LAS VEGAS - In the 10 years since Google’s Project Zero security research team was formed, progress has been made in the group’s motto of “making zero day hard” in some areas - but the fact that in-the-wild exploits still exist highlights the fact that the industry still has a ways to go.
Many of the same main issues shaping the zero-day landscape that existed in 2014 still remain today, including challenges around the quality of software, patching, transparency and mitigations. Vendors have an important part in improving these problems, said Natalie Silvanovich, team lead and security engineer with Google.
“It’s becoming increasingly apparent that security research is not enough to end the era of zero days,” said Silvanovich at a session here at Black Hat USA. “We’re not in the place to make the next big changes that need to happen to protect users from zero days. Vendors are. This is not an easy task, and many vendors have made a lot of progress since we started. But there is so much left to do.”
The fundamental understanding of zero days, how they are used and how organizations can prevent them was very different 10 years ago. Organizations didn’t understand underlying security problems in their software and lacked technical information.

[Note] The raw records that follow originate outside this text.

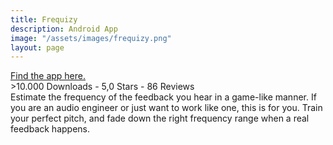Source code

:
 ```yaml
---
title: Frequizy
description: Android App
image: "/assets/images/frequizy.png"
layout: page
---
```


[Find the app here.](https://play.google.com/store/apps/details?id=com.nickel.frequizy)
<br>
\>10.000 Downloads - 5,0 Stars - 86 Reviews
<br>
Estimate the frequency of the feedback you hear in a game-like manner.
If you are an audio engineer or just want to work like one, this is for you. Train your perfect pitch, and fade down the right frequency range when a real feedback happens.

Patching was slower, and there were no clear protocols around patching and disclosure. Conversations around security incidents were less transparent, and relationships with researchers in some cases were hostile.
The researcher community has played a pivotal role in moving the needle on several of these challenges, said Silvanovich. For example, a number of zero days found in Adobe Flash between 2014 and 2015 - fueled in part by more researcher reports, the 2015 Pwn2Own competition and a leak of confidential material for spyware vendor Hacking Team that showed it had access to an unpatched Flash bug - led up to Flash being deprecated in 2020.
“It’s becoming increasingly apparent that security research is not enough to end the era of zero days."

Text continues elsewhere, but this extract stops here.